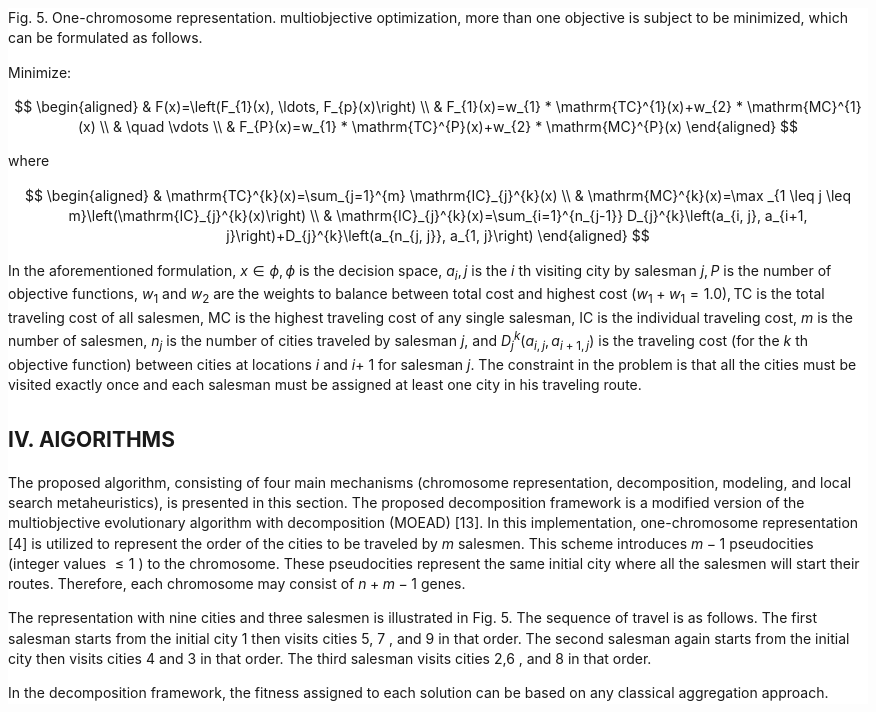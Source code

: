 Fig. 5. One-chromosome representation.
multiobjective optimization, more than one objective is subject to be minimized, which can be formulated as follows.

Minimize:

$$
\begin{aligned}
& F(x)=\left(F_{1}(x), \ldots, F_{p}(x)\right) \\
& F_{1}(x)=w_{1} * \mathrm{TC}^{1}(x)+w_{2} * \mathrm{MC}^{1}(x) \\
& \quad \vdots \\
& F_{P}(x)=w_{1} * \mathrm{TC}^{P}(x)+w_{2} * \mathrm{MC}^{P}(x)
\end{aligned}
$$

where

$$
\begin{aligned}
& \mathrm{TC}^{k}(x)=\sum_{j=1}^{m} \mathrm{IC}_{j}^{k}(x) \\
& \mathrm{MC}^{k}(x)=\max _{1 \leq j \leq m}\left(\mathrm{IC}_{j}^{k}(x)\right) \\
& \mathrm{IC}_{j}^{k}(x)=\sum_{i=1}^{n_{j-1}} D_{j}^{k}\left(a_{i, j}, a_{i+1, j}\right)+D_{j}^{k}\left(a_{n_{j, j}}, a_{1, j}\right)
\end{aligned}
$$

In the aforementioned formulation, $x \in \phi, \phi$ is the decision space, $a_{i}, j$ is the $i$ th visiting city by salesman $j, P$ is the number of objective functions, $w_{1}$ and $w_{2}$ are the weights to balance between total cost and highest cost $\left(w_{1}+w_{1}=1.0\right), \mathrm{TC}$ is the total traveling cost of all salesmen, MC is the highest traveling cost of any single salesman, IC is the individual traveling cost, $m$ is the number of salesmen, $n_{j}$ is the number of cities traveled by salesman $j$, and $D_{j}^{k}\left(a_{i, j}, a_{i+1, j}\right)$ is the traveling cost (for the $k$ th objective function) between cities at locations $i$ and $i+$ 1 for salesman $j$. The constraint in the problem is that all the cities must be visited exactly once and each salesman must be assigned at least one city in his traveling route.

## IV. AlGORITHMS

The proposed algorithm, consisting of four main mechanisms (chromosome representation, decomposition, modeling, and local search metaheuristics), is presented in this section. The proposed decomposition framework is a modified version of the multiobjective evolutionary algorithm with decomposition (MOEAD) [13]. In this implementation, one-chromosome representation [4] is utilized to represent the order of the cities to be traveled by $m$ salesmen. This scheme introduces $m-1$ pseudocities (integer values $\leq 1$ ) to the chromosome. These pseudocities represent the same initial city where all the salesmen will start their routes. Therefore, each chromosome may consist of $n+m-1$ genes.

The representation with nine cities and three salesmen is illustrated in Fig. 5. The sequence of travel is as follows. The first salesman starts from the initial city 1 then visits cities 5, 7 , and 9 in that order. The second salesman again starts from the initial city then visits cities 4 and 3 in that order. The third salesman visits cities 2,6 , and 8 in that order.

In the decomposition framework, the fitness assigned to each solution can be based on any classical aggregation approach.


[^0]:    Manuscript received January 12, 2011; revised June 10, 2011 and January 18, 2012; accepted January 27, 2012. Date of publication April 3, 2012; date of current version August 15, 2012. This paper was recommended by Associate Editor M.-H. Lim.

The task :: From the material above, copy every line that has the word "left" in it.

Solution to this task ::
& F(x)=\left(F_{1}(x), \ldots, F_{p}(x)\right) \\
& \mathrm{MC}^{k}(x)=\max _{1 \leq j \leq m}\left(\mathrm{IC}_{j}^{k}(x)\right) \\
& \mathrm{IC}_{j}^{k}(x)=\sum_{i=1}^{n_{j-1}} D_{j}^{k}\left(a_{i, j}, a_{i+1, j}\right)+D_{j}^{k}\left(a_{n_{j, j}}, a_{1, j}\right)
In the aforementioned formulation, $x \in \phi, \phi$ is the decision space, $a_{i}, j$ is the $i$ th visiting city by salesman $j, P$ is the number of objective functions, $w_{1}$ and $w_{2}$ are the weights to balance between total cost and highest cost $\left(w_{1}+w_{1}=1.0\right), \mathrm{TC}$ is the total traveling cost of all salesmen, MC is the highest traveling cost of any single salesman, IC is the individual traveling cost, $m$ is the number of salesmen, $n_{j}$ is the number of cities traveled by salesman $j$, and $D_{j}^{k}\left(a_{i, j}, a_{i+1, j}\right)$ is the traveling cost (for the $k$ th objective function) between cities at locations $i$ and $i+$ 1 for salesman $j$. The constraint in the problem is that all the cities must be visited exactly once and each salesman must be assigned at least one city in his traveling route.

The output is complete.